Now that we have an stdata file containing all the gene expression data for all the squares, we would like to remove all the squares that are not located under the tissue.

  1. Transform the location and it's reads count from the expression matrix to Scalable Vector Graphics(SVG) format. SVG images and their related behaviors are defined in XML text files, which means they can be freely edited, searched, indexed and scripted.
  2. Open the image file and SVG file in Illustror, manully alignment the squares on image and SVG files.
  3. Turn off visibility of the image layer, use Selection Tool to select all all the squares that are not located under the tissue, and delete them.
  4. Save the SVG image into a XML text file, which is contain all the locations of the squares that under the tissue.
  5. Extract these location from the expression matrix data.

foo bar

Spatial differential expression analysis

This is code for differential expression analysis.

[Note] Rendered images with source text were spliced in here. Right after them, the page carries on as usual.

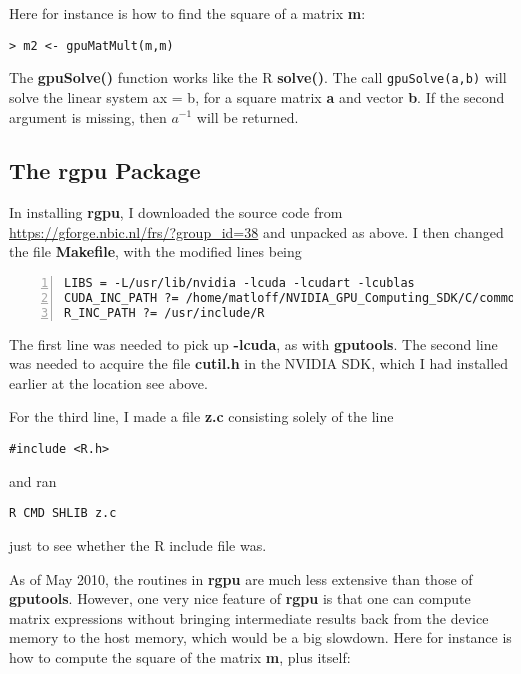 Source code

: Here for instance is how to find the square of a matrix {\bf m}:

\begin{lstlisting}
> m2 <- gpuMatMult(m,m)
\end{lstlisting}

The {\bf gpuSolve()} function works like the R {\bf solve()}.  The call
\lstinline{gpuSolve(a,b)} will solve the linear system ax = b, for a
square matrix {\bf a} and vector {\bf b}.  If the second argument is
missing, then $a^{-1}$ will be returned.

\subsection{The rgpu Package}
\label{rgpu}

In installing {\bf rgpu}, I downloaded the source code from
\url{https://gforge.nbic.nl/frs/?group_id=38} and unpacked as above.  
I then changed the file {\bf Makefile}, with the modified lines being

\begin{lstlisting}[numbers=left]
LIBS = -L/usr/lib/nvidia -lcuda -lcudart -lcublas
CUDA_INC_PATH ?= /home/matloff/NVIDIA_GPU_Computing_SDK/C/common/inc
R_INC_PATH ?= /usr/include/R
\end{lstlisting}

The first line was needed to pick up {\bf -lcuda}, as with {\bf
gputools}.  The second line was needed to acquire the file {\bf cutil.h}
in the NVIDIA SDK, which I had installed earlier at the location see
above.

For the third line, I made a file {\bf z.c} consisting solely of the
line

\begin{lstlisting}
#include <R.h>
\end{lstlisting}

and ran

\begin{lstlisting}
R CMD SHLIB z.c
\end{lstlisting}

just to see whether the R include file was.

As of May 2010, the routines in {\bf rgpu} are much less extensive than
those of {\bf gputools}.  However, one very nice feature of {\bf rgpu} 
is that one can compute matrix expressions without bringing intermediate
results back from the device memory to the host memory, which would be a
big slowdown.  Here for instance is how to compute the square of the
matrix {\bf m}, plus itself:


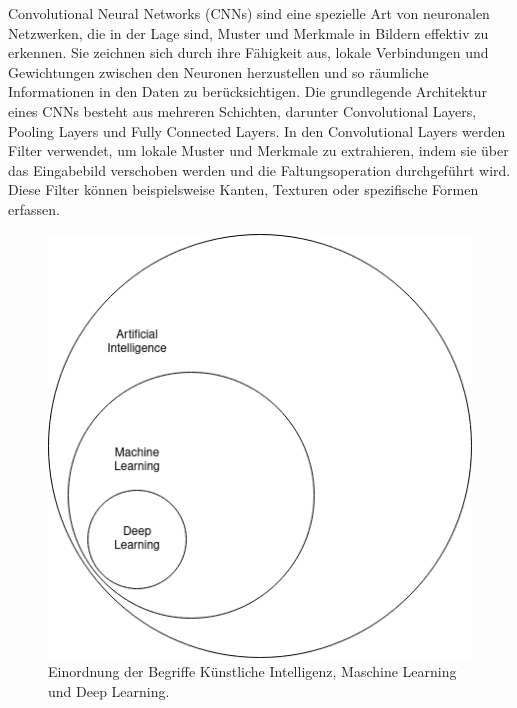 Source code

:     Convolutional Neural Networks (CNNs) sind eine spezielle Art von neuronalen Netzwerken, die in der Lage sind, Muster und Merkmale in Bildern effektiv zu erkennen. 
    Sie zeichnen sich durch ihre Fähigkeit aus, lokale Verbindungen und Gewichtungen zwischen den Neuronen herzustellen und so räumliche Informationen in den Daten zu berücksichtigen.
    Die grundlegende Architektur eines CNNs besteht aus mehreren Schichten, darunter Convolutional Layers, Pooling Layers und Fully Connected Layers. 
    In den Convolutional Layers werden Filter verwendet, um lokale Muster und Merkmale zu extrahieren, indem sie über das Eingabebild verschoben werden und die Faltungsoperation durchgeführt wird. 
    Diese Filter können beispielsweise Kanten, Texturen oder spezifische Formen erfassen.
    \begin{figure}
        \begin{center}
               \includegraphics[width=1.06\textwidth]{img/KI-ML-DL.png}
        \end{center}
        \caption{Einordnung der Begriffe Künstliche Intelligenz, Maschine Learning und Deep Learning.}
        \label{fig:KI-ML-DL}
    \end{figure}

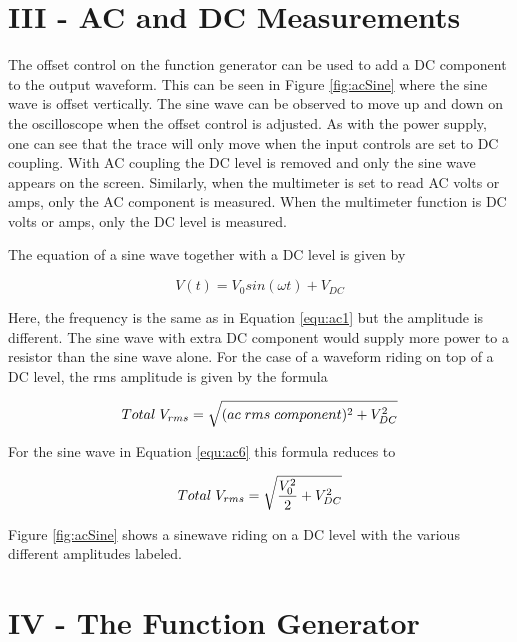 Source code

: \section{{\bf III - AC and DC Measurements}}

The offset control on the function generator can be used to add a DC component to the output waveform. This can be seen in Figure \ref{fig:acSine} where the sine wave is offset vertically. The sine wave can be observed to move up and down on the oscilloscope when the offset control is adjusted. As with the power supply, one can see that the trace will only move when the input controls are set to DC coupling. With AC coupling the DC level is removed and only the sine wave appears on the screen. Similarly, when the multimeter is set to read AC volts or amps, only the AC component is measured. When the multimeter function is DC volts or amps, only the DC level is measured.

The equation of a sine wave together with a DC level is given by

\begin{equation}
V(t)=V_0sin(\omega t)+V_{DC}
\label{equ:ac6}
\end{equation}

Here, the frequency is the same as in Equation \ref{equ:ac1} but the amplitude is different. The sine wave with extra DC component would supply more power to a resistor than the sine wave alone. For the case of a waveform riding on top of a DC level, the rms amplitude is given by the formula

\begin{equation}
Total \hspace{1mm} V_{rms}=\sqrt{(ac\hspace{1mm} rms\hspace{1mm} component)^2+V_{DC}^2}
\label{equ:ac7}
\end{equation}

For the sine wave in Equation \ref{equ:ac6} this formula reduces to

\begin{equation}
Total \hspace{1mm} V_{rms}=\sqrt{\frac{V_0^2}{2}+V_{DC}^2}
\label{equ:ac8}
\end{equation}

Figure \ref{fig:acSine} shows a sinewave riding on a DC level with the various different amplitudes labeled.






\section{{\bf IV - The Function Generator}}

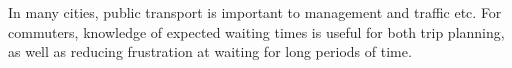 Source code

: \documentclass[12pt,a4paper]{article}
\begin{document}
















In many cities, public transport is important to management and traffic etc.
For commuters, knowledge of expected waiting times is useful for both trip planning,
as well as reducing frustration at waiting for long periods of time.
\end{document}
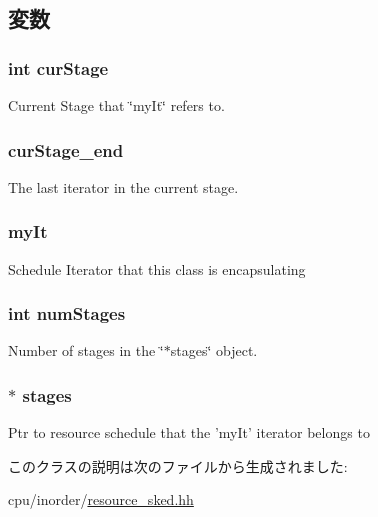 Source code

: \subsection{変数}
\hypertarget{classRSkedIt_a29dad7ce07901930a4b9f505dbc4b96c}{
\subsubsection[{curStage}]{\setlength{\rightskip}{0pt plus 5cm}int {\bf curStage}}}
\label{classRSkedIt_a29dad7ce07901930a4b9f505dbc4b96c}
Current Stage that \char`\"{}myIt\char`\"{} refers to. \hypertarget{classRSkedIt_a603d9e7d20786833c977a34f54167ffe}{
\subsubsection[{curStage\_\-end}]{ {\bf curStage\_\-end}}}
\label{classRSkedIt_a603d9e7d20786833c977a34f54167ffe}
The last iterator in the current stage. \hypertarget{classRSkedIt_a70c82c6eb922e0385c2541c5858f91f4}{
\subsubsection[{myIt}]{ {\bf myIt}}}
\label{classRSkedIt_a70c82c6eb922e0385c2541c5858f91f4}
Schedule Iterator that this class is encapsulating \hypertarget{classRSkedIt_aaf4f71ec3fd6f4e154d09cd71c2c331b}{
\subsubsection[{numStages}]{\setlength{\rightskip}{0pt plus 5cm}int {\bf numStages}}}
\label{classRSkedIt_aaf4f71ec3fd6f4e154d09cd71c2c331b}
Number of stages in the \char`\"{}$\ast$stages\char`\"{} object. \hypertarget{classRSkedIt_a8d03655351f40ef469aa02c41eddd6e8}{
\subsubsection[{stages}]{$\ast$ {\bf stages}}}
\label{classRSkedIt_a8d03655351f40ef469aa02c41eddd6e8}
Ptr to resource schedule that the 'myIt' iterator belongs to 

このクラスの説明は次のファイルから生成されました:\begin{DoxyCompactItemize}
\item 
cpu/inorder/\hyperlink{resource__sked_8hh}{resource\_\-sked.hh}\end{DoxyCompactItemize}

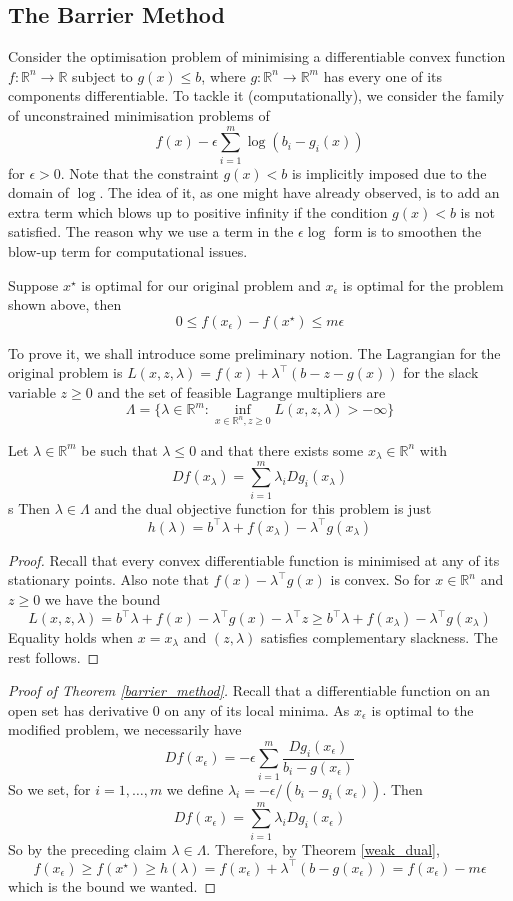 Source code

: \subsection{The Barrier Method}
Consider the optimisation problem of minimising a differentiable convex function $f:\mathbb R^n\to\mathbb R$ subject to $g(x)\le b$, where $g:\mathbb R^n\to\mathbb R^m$ has every one of its components differentiable.
To tackle it (computationally), we consider the family of unconstrained minimisation problems of
$$f(x)-\epsilon\sum_{i=1}^m\log(b_i-g_i(x))$$
for $\epsilon>0$.
Note that the constraint $g(x)<b$ is implicitly imposed due to the domain of $\log$.
The idea of it, as one might have already observed, is to add an extra term which blows up to positive infinity if the condition $g(x)<b$ is not satisfied.
The reason why we use a term in the $\epsilon\log$ form is to smoothen the blow-up term for computational issues.
\begin{theorem}\label{barrier_method}
    Suppose $x^\star$ is optimal for our original problem and $x_\epsilon$ is optimal for the problem shown above, then
    $$0\le f(x_\epsilon)-f(x^\star)\le m\epsilon$$
\end{theorem}
To prove it, we shall introduce some preliminary notion.
The Lagrangian for the original problem is $L(x,z,\lambda)=f(x)+\lambda^\top (b-z-g(x))$ for the slack variable $z\ge0$ and the set of feasible Lagrange multipliers are
$$\Lambda=\{\lambda\in\mathbb R^m:\inf_{x\in\mathbb R^n,z\ge 0}L(x,z,\lambda)>-\infty\}$$
\begin{claim}
    Let $\lambda\in\mathbb R^m$ be such that $\lambda\le 0$ and that there exists some $x_\lambda\in\mathbb R^n$ with
    $$Df(x_\lambda)=\sum_{i=1}^m\lambda_iDg_i(x_\lambda)$$s
    Then $\lambda\in\Lambda$ and the dual objective function for this problem is just
    $$h(\lambda)=b^\top\lambda+f(x_\lambda)-\lambda^\top g(x_\lambda)$$
\end{claim}
\begin{proof}
    Recall that every convex differentiable function is minimised at any of its stationary points.
    Also note that $f(x)-\lambda^\top g(x)$ is convex.
    So for $x\in\mathbb R^n$ and $z\ge 0$ we have the bound
    $$L(x,z,\lambda)=b^\top\lambda+f(x)-\lambda^\top g(x)-\lambda^\top z\ge b^\top\lambda+f(x_\lambda)-\lambda^\top g(x_\lambda)$$
    Equality holds when $x=x_\lambda$ and $(z,\lambda)$ satisfies complementary slackness.
    The rest follows.
\end{proof}
\begin{proof}[Proof of Theorem \ref{barrier_method}]
    Recall that a differentiable function on an open set has derivative $0$ on any of its local minima.
    As $x_\epsilon$ is optimal to the modified problem, we necessarily have
    $$Df(x_\epsilon)=-\epsilon\sum_{i=1}^m\frac{Dg_i(x_\epsilon)}{b_i-g(x_\epsilon)}$$
    So we set, for $i=1,\ldots,m$ we define $\lambda_i=-\epsilon/(b_i-g_i(x_\epsilon))$.
    Then
    $$Df(x_\epsilon)=\sum_{i=1}^m\lambda_iDg_i(x_\epsilon)$$
    So by the preceding claim $\lambda\in\Lambda$.
    Therefore, by Theorem \ref{weak_dual},
    $$f(x_\epsilon)\ge f(x^\star)\ge h(\lambda)=f(x_\epsilon)+\lambda^\top(b-g(x_\epsilon))=f(x_\epsilon)-m\epsilon$$
    which is the bound we wanted.
\end{proof}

Figure 2G: use the “st_qa.py” scripts in st-pipeline to do the quality assemssment

Figure 3B: Spatially variable genes generated by SpatialDE was used to conduct the clustering analysis, Non-negative matrix factorization(NMF) was performed using the NNLM pacakges in R, after the raw values were log-transformed, we chose k of 11 for the mouse embryo DBiT-seq transcriptome data obtained at a 50μm pixel size. For each pixel, the largest factor loading from NMF was used to assign cluster membership. NMF clustering of pixels was plotted by tSNE using the package “Rtsne” in R.